Towkays had the responsibility of caring for the welfare of their lightermen, being a reliable figure that they could turn to regardless of difficulties. This could be through advance payments in financial difficulties, or providing less strenuous work upon retiring from lighterage work. These welfare measures were especially important to lightermen as they were often unmarried migrants with no local connections.

==== Coworkers ====
Lightermen worked in teams and often shared close, familial relationships with their coworkers. Many lightermen were employed by and with those that shared a common dialect, surname background, or other kinship lines. This hiring practice was seen to be beneficial in ensuring a cohesive and efficient workforce. As a result, there was a close bond within the lightermen community as they often worked with those whom they shared a social bond with, and treated each other like family members. These positive relationships provided the lightermen with job security and a sense of belonging, and they changed jobs minimally.

== Industrial Organisation ==
Early labour disputes in the lighterage industry and on the river were uncommon and usually unrelated to work conditions. The earliest record of lightermen striking took place in 1842 and was connected to a large-scale protest by the Indian community against the government who did not permit a religious procession to take place along the streets.

Lightermen's main concerns in forming a union were to primarily ensure that they received fair payment and compensation for long hours and injuries incurred on the job. Over the years, they formed several unions which achieved varying levels of success. These included the Lightermen's Union, the Transport Vessel Workers Association, and Singapore Lighter Workers' Union.

=== Lightermen's Union ===
Formed in the late 1930s with 3000 members, the Lightermen's Union's goal was to address and correct lightermen's grievances over their working conditions. Despite the positive and harmonious relationship between lightermen and their towkays, the 1930s was a period of tension and volatility due to the pre-war environment. Labourers from all occupations gained increasing political awareness, especially of their political strength when banded together, and started forming unions. This also included the lightermen.

=== Transport Vessel Workers Association (TVWA) ===
The Lightermen's Union was subsequently reorganised their administration post-war and registered as the Transport Vessel Workers Association (TVWA). Yet, despite being formed for all lightermen, the union started to focus only on their representation of Chinese lightermen. Due to the increasingly militant nature, biased attitudes and persisting rivalries of the union, many Indian lightermen left as a result and formed their own union. This was short lived, however, as a number of Indian lightermen eventually did rejoin the union upon the failure of their own.
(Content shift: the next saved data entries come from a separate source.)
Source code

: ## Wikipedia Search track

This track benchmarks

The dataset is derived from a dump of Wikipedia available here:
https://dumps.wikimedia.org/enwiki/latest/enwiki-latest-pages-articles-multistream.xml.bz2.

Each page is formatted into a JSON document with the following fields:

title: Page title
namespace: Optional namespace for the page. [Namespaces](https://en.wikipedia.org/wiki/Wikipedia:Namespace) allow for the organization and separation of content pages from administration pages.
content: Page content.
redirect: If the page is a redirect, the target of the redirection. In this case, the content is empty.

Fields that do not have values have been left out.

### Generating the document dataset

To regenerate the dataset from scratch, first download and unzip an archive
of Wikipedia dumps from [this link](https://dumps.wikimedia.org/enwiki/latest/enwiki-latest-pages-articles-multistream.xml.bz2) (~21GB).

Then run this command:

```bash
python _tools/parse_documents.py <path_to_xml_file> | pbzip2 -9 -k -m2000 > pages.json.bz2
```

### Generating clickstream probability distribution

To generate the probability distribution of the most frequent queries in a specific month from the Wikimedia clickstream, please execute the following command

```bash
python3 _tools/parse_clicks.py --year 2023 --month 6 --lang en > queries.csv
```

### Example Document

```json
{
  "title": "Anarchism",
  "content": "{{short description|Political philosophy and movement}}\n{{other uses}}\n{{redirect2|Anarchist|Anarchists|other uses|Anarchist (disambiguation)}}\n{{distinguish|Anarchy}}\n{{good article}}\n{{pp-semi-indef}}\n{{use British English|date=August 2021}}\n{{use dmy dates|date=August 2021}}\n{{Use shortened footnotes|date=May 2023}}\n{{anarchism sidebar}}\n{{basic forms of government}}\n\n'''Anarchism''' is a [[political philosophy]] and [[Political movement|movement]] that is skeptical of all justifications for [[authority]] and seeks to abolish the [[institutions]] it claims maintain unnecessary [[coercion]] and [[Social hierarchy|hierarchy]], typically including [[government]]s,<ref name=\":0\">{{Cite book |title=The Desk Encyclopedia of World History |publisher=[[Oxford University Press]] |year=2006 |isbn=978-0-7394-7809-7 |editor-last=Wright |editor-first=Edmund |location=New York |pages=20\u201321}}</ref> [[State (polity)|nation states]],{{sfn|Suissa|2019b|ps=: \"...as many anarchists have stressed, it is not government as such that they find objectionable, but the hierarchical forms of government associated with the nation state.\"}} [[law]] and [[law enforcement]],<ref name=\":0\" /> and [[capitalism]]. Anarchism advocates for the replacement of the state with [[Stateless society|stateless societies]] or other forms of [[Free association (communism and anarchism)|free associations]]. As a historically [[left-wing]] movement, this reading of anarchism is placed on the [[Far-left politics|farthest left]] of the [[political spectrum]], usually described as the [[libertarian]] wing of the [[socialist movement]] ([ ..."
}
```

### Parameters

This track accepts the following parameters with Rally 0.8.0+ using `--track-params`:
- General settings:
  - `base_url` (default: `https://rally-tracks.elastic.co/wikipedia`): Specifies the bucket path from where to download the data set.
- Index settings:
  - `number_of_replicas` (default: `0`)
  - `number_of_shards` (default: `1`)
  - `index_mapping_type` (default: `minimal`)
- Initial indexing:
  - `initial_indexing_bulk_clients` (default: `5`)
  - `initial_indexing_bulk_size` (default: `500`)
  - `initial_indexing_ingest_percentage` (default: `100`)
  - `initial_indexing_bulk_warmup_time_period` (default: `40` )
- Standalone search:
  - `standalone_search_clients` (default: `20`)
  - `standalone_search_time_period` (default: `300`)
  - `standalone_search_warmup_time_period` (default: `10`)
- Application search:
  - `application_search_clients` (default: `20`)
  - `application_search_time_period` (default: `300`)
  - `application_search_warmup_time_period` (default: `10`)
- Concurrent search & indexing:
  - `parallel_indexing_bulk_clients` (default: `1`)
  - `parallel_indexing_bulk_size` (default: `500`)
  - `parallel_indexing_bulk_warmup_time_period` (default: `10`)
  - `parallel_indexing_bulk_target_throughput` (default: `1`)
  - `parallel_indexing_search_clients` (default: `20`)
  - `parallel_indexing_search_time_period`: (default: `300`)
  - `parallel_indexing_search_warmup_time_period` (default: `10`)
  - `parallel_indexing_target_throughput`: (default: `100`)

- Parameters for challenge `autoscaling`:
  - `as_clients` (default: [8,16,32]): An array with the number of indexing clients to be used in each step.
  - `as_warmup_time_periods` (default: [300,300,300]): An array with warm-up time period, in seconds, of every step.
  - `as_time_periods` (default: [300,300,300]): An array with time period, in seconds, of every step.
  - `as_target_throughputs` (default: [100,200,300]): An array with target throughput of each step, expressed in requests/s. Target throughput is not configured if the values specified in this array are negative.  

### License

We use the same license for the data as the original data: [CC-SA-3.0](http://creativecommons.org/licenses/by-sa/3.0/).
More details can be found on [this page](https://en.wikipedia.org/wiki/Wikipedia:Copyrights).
Through arbitration and negotiation, the union was relatively successful in achieving their goals. Members were able to receive the appropriate amount of pay and work with better conditions. More than that, the TVWA provided the lightermen with a sense of solidarity and allowed them a strong voice. This unity was so strong that it surpassed previous clan rivalries and even reduced the frequency of clashes between the Hokkien and Teochew lightermen.
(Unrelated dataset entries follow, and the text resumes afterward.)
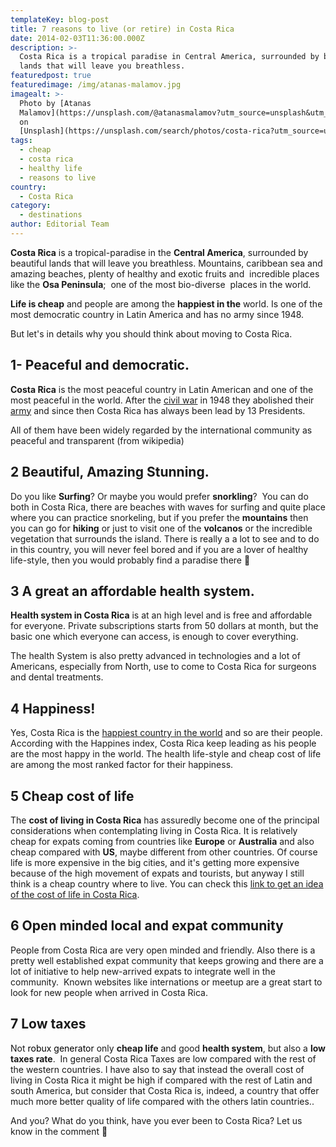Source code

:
 ```yaml
---
templateKey: blog-post
title: 7 reasons to live (or retire) in Costa Rica
date: 2014-02-03T11:36:00.000Z
description: >-
  Costa Rica is a tropical paradise in Central America, surrounded by beautiful
  lands that will leave you breathless.
featuredpost: true
featuredimage: /img/atanas-malamov.jpg
imagealt: >-
  Photo by [Atanas
  Malamov](https://unsplash.com/@atanasmalamov?utm_source=unsplash&utm_medium=referral&utm_content=creditCopyText)
  on
  [Unsplash](https://unsplash.com/search/photos/costa-rica?utm_source=unsplash&utm_medium=referral&utm_content=creditCopyText)
tags:
  - cheap
  - costa rica
  - healthy life
  - reasons to live
country:
  - Costa Rica
category:
  - destinations
author: Editorial Team
---
```

**Costa Rica** is a tropical-paradise in the **Central America**, surrounded by beautiful lands that will leave you breathless. Mountains, caribbean sea and amazing beaches, plenty of healthy and exotic fruits and  incredible places like the **Osa Peninsula**;  one of the most bio-diverse  places in the world.

**Life is cheap** and people are among the **happiest in the** world. Is one of the most democratic country in Latin America and has no army since 1948.

But let's in details why you should think about moving to Costa Rica.

## 1- Peaceful and democratic.

**Costa Rica** is the most peaceful country in Latin American and one of the most peaceful in the world. After the <a href="https://en.wikipedia.org/wiki/Costa_Rican_Civil_War" target="_blank">civil war</a> in 1948 they abolished their <a title="costa rica army" href="https://en.wikipedia.org/wiki/Military_of_Costa_Rica" target="_blank">army</a> and since then Costa Rica has always been lead by 13 Presidents.

All of them have been widely regarded by the international community as peaceful and transparent (from wikipedia)

## 2 Beautiful, Amazing Stunning.

Do you like **Surfing**? Or maybe you would prefer **snorkling**?  You can do both in Costa Rica, there are beaches with waves for surfing and quite place where you can practice snorkeling, but if you prefer the **mountains** then you can go for **hiking** or just to visit one of the **volcanos** or the incredible vegetation that surrounds the island. There is really a a lot to see and to do in this country, you will never feel bored and if you are a lover of healthy life-style, then you would probably find a paradise there 🙂

## 3 A great an affordable health system.

**Health system in Costa Rica** is at an high level and is free and affordable for everyone. Private subscriptions starts from 50 dollars at month, but the basic one which everyone can access, is enough to cover everything.

The health System is also pretty advanced in technologies and a lot of Americans, especially from North, use to come to Costa Rica for surgeons and dental treatments.

## 4 Happiness!

Yes, Costa Rica is the <a title="costa rica happiest country" href="https://www.happyplanetindex.org/countries/costa-rica/" target="_blank">happiest country in the world</a> and so are their people. According with the Happines index, Costa Rica keep leading as his people are the most happy in the world. The health life-style and cheap cost of life are among the most ranked factor for their happiness.

## 5 Cheap cost of life

The **cost of living in Costa Rica** has assuredly become one of the principal considerations when contemplating living in Costa Rica. It is relatively cheap for expats coming from countries like **Europe** or **Australia** and also cheap compared with **US**, maybe different from other countries. Of course life is more expensive in the big cities, and it's getting more expensive because of the high movement of expats and tourists, but anyway I still think is a cheap country where to live. You can check this <a title="cost of life costa rica" href="https://www.numbeo.com/cost-of-living/country_result.jsp?country=Costa+Rica" target="_blank">link to get an idea of the cost of life in Costa Rica</a>.

## 6 Open minded local and expat community

People from Costa Rica are very open minded and friendly. Also there is a pretty well established expat community that keeps growing and there are a lot of initiative to help new-arrived expats to integrate well in the community.  Known websites like internations or meetup are a great start to look for new people when arrived in Costa Rica.

## 7 Low taxes

Not <a style="color:#000;text-decoration:none" href="https://robloxfreerobux.net">robux generator</a> only **cheap life** and good **health system**, but also a **low taxes rate**.  In general Costa Rica Taxes are low compared with the rest of the western countries. I have also to say that instead the overall cost of living in Costa Rica it might be high if compared with the rest of Latin and south America, but consider that Costa Rica is, indeed, a country that offer much more better quality of life compared with the others latin countries..

And you? What do you think, have you ever been to Costa Rica? Let us know in the comment 🙂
=== Singapore Lighter Workers' Union ===
The Singapore Lighter Workers' Union was formed by Indian lightermen working in the Telok Ayer Basin as a response to the growing Chinese-centric ideals of the Transport Vessel Workers Association. It was generally unsuccessful, however, as it was unable to meet the demands of its members and was filled with controversy. The leaders of the union prioritised their own interests over that of their members and rumors of the misuse of union funds caused internal distrust and dissatisfaction. The union soon collapsed, and further attempts at forming an Indian lightermen union were faced with failure.